Now it simply must be true that the third statement is least likely, since any conjunction has to be less probable than either of its parts considered separately. Everybody can understand this when the principle is explained explicitly and patiently. But all groups of subjects, sophisticated students who ought to understand logic and probability as well as folks off the street corner, rank the last statement as more probable than the second. (I am particularly fond of this example because I know that the third statement is least probable, yet a little homunculus in my head continues to jump up and down, shouting at me—"but she can't just be a bank teller; read the description.")

The example with Linda as well as this paragraph and the next in response come from an article by Stephen Jay Gould on Joe Dimaggio's 56 game hitting streak.
Gould in New York Review of Books

Why do we so consistently make this simple logical error?

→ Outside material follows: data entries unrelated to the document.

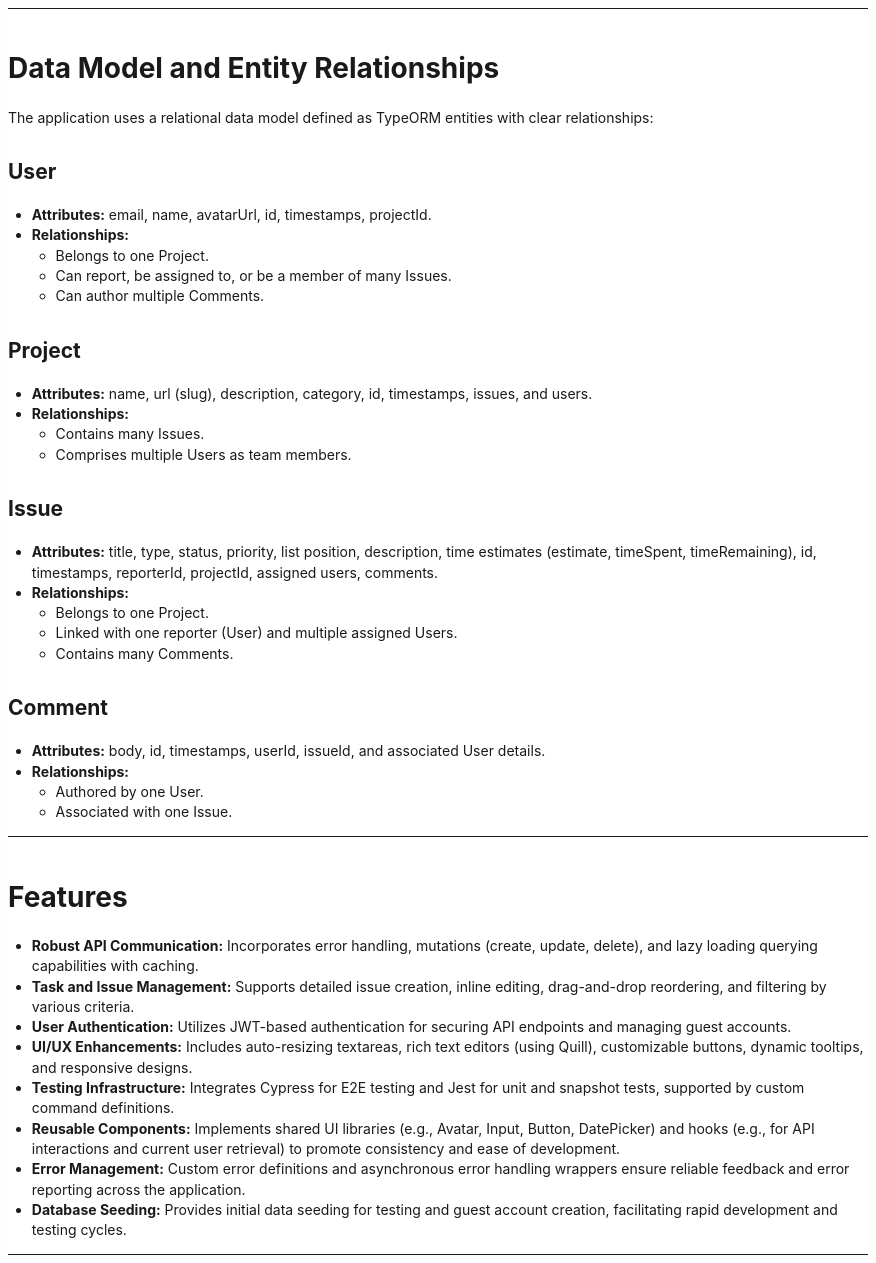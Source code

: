 
---

# Data Model and Entity Relationships

The application uses a relational data model defined as TypeORM entities with clear relationships:

## User
- **Attributes:** email, name, avatarUrl, id, timestamps, projectId.
- **Relationships:**
  - Belongs to one Project.
  - Can report, be assigned to, or be a member of many Issues.
  - Can author multiple Comments.

## Project
- **Attributes:** name, url (slug), description, category, id, timestamps, issues, and users.
- **Relationships:**
  - Contains many Issues.
  - Comprises multiple Users as team members.

## Issue
- **Attributes:** title, type, status, priority, list position, description, time estimates (estimate, timeSpent, timeRemaining), id, timestamps, reporterId, projectId, assigned users, comments.
- **Relationships:**
  - Belongs to one Project.
  - Linked with one reporter (User) and multiple assigned Users.
  - Contains many Comments.

## Comment
- **Attributes:** body, id, timestamps, userId, issueId, and associated User details.
- **Relationships:**
  - Authored by one User.
  - Associated with one Issue.

---

# Features

- **Robust API Communication:** Incorporates error handling, mutations (create, update, delete), and lazy loading querying capabilities with caching.
- **Task and Issue Management:** Supports detailed issue creation, inline editing, drag-and-drop reordering, and filtering by various criteria.
- **User Authentication:** Utilizes JWT-based authentication for securing API endpoints and managing guest accounts.
- **UI/UX Enhancements:** Includes auto-resizing textareas, rich text editors (using Quill), customizable buttons, dynamic tooltips, and responsive designs.
- **Testing Infrastructure:** Integrates Cypress for E2E testing and Jest for unit and snapshot tests, supported by custom command definitions.
- **Reusable Components:** Implements shared UI libraries (e.g., Avatar, Input, Button, DatePicker) and hooks (e.g., for API interactions and current user retrieval) to promote consistency and ease of development.
- **Error Management:** Custom error definitions and asynchronous error handling wrappers ensure reliable feedback and error reporting across the application.
- **Database Seeding:** Provides initial data seeding for testing and guest account creation, facilitating rapid development and testing cycles.

---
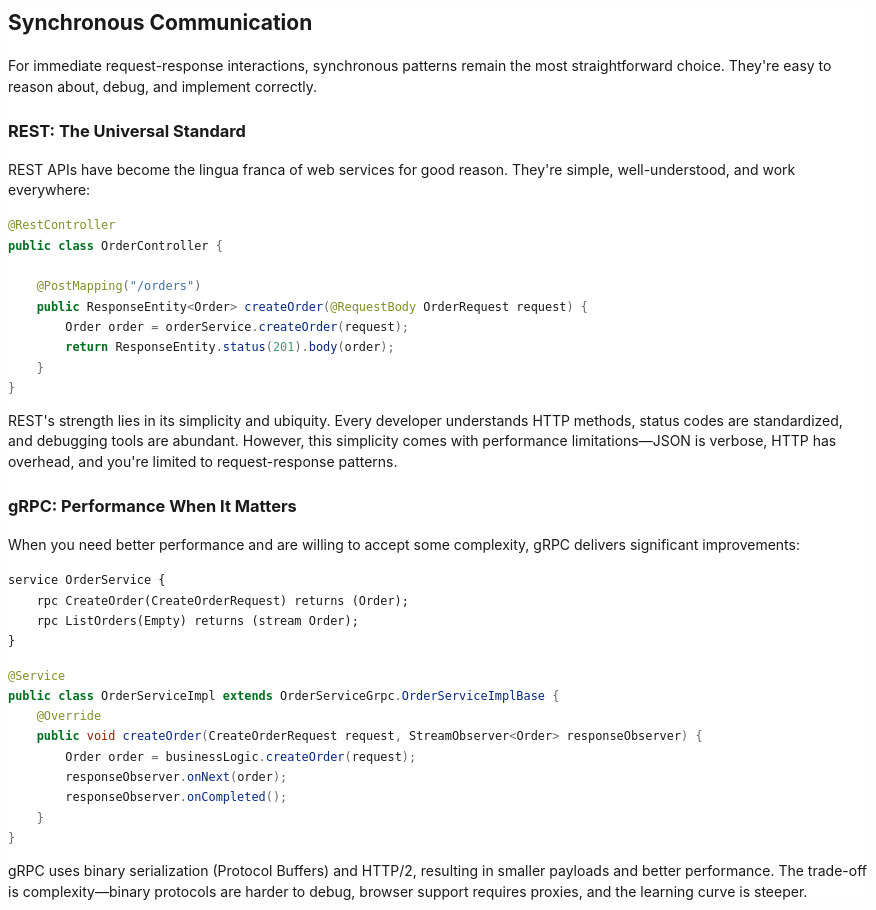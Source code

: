 ## Synchronous Communication

For immediate request-response interactions, synchronous patterns remain the most straightforward choice. They're easy to reason about, debug, and implement correctly.

### REST: The Universal Standard

REST APIs have become the lingua franca of web services for good reason. They're simple, well-understood, and work everywhere:

```java
@RestController
public class OrderController {
    
    @PostMapping("/orders")
    public ResponseEntity<Order> createOrder(@RequestBody OrderRequest request) {
        Order order = orderService.createOrder(request);
        return ResponseEntity.status(201).body(order);
    }
}
```

REST's strength lies in its simplicity and ubiquity. Every developer understands HTTP methods, status codes are standardized, and debugging tools are abundant. However, this simplicity comes with performance limitations—JSON is verbose, HTTP has overhead, and you're limited to request-response patterns.

### gRPC: Performance When It Matters

When you need better performance and are willing to accept some complexity, gRPC delivers significant improvements:

```protobuf
service OrderService {
    rpc CreateOrder(CreateOrderRequest) returns (Order);
    rpc ListOrders(Empty) returns (stream Order);
}
```

```java
@Service
public class OrderServiceImpl extends OrderServiceGrpc.OrderServiceImplBase {
    @Override
    public void createOrder(CreateOrderRequest request, StreamObserver<Order> responseObserver) {
        Order order = businessLogic.createOrder(request);
        responseObserver.onNext(order);
        responseObserver.onCompleted();
    }
}
```

gRPC uses binary serialization (Protocol Buffers) and HTTP/2, resulting in smaller payloads and better performance. The trade-off is complexity—binary protocols are harder to debug, browser support requires proxies, and the learning curve is steeper.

Tversky and Kahneman argue, correctly I think, that our minds are not built (for whatever reason) to work by the rules of probability, though these rules clearly govern our universe. We do something else that usually serves us well, but fails in crucial instances: we "match to type." We abstract what we consider the "essence" of an entity, and then arrange our judgments by their degree of similarity to this assumed type. Since we are given a "type" for Linda that implies feminism, but definitely not a bank job, we rank any statement matching the type as more probable than another that only contains material contrary to the type. This propensity may help us to understand an entire range of human preferences, from Plato's theory of form to modern stereotyping of race or gender.

To sum up here, most economists believe in efficient markets and that there is no way to "beat the market." Occasionally an investor will have a stock that significantly out performs the market for a period and certainly that same investor will have some turkeys (poor performers), but on average doing as well as the market is the best an investor can hope for. One implication of this view is that if you have a balanced portfolio then sitting on it and not trading does as well as constantly trading. There are some economists who do occasionally believe the market gets out of wack, either over heated or under valued, and anyone who argues that way almost surely cites the work of Tversky and Kahneman about why people are not fully rational animals but rather make systematic errors with probabilities.

Let's turn to an issue that has already come up. We talk about stock indices and how the market as a whole performs. What are stock indices? How is the index calculated? Can you name some of these? Why is there interest in stock indices? How does the return on an individual stock compare to the return on a stock index?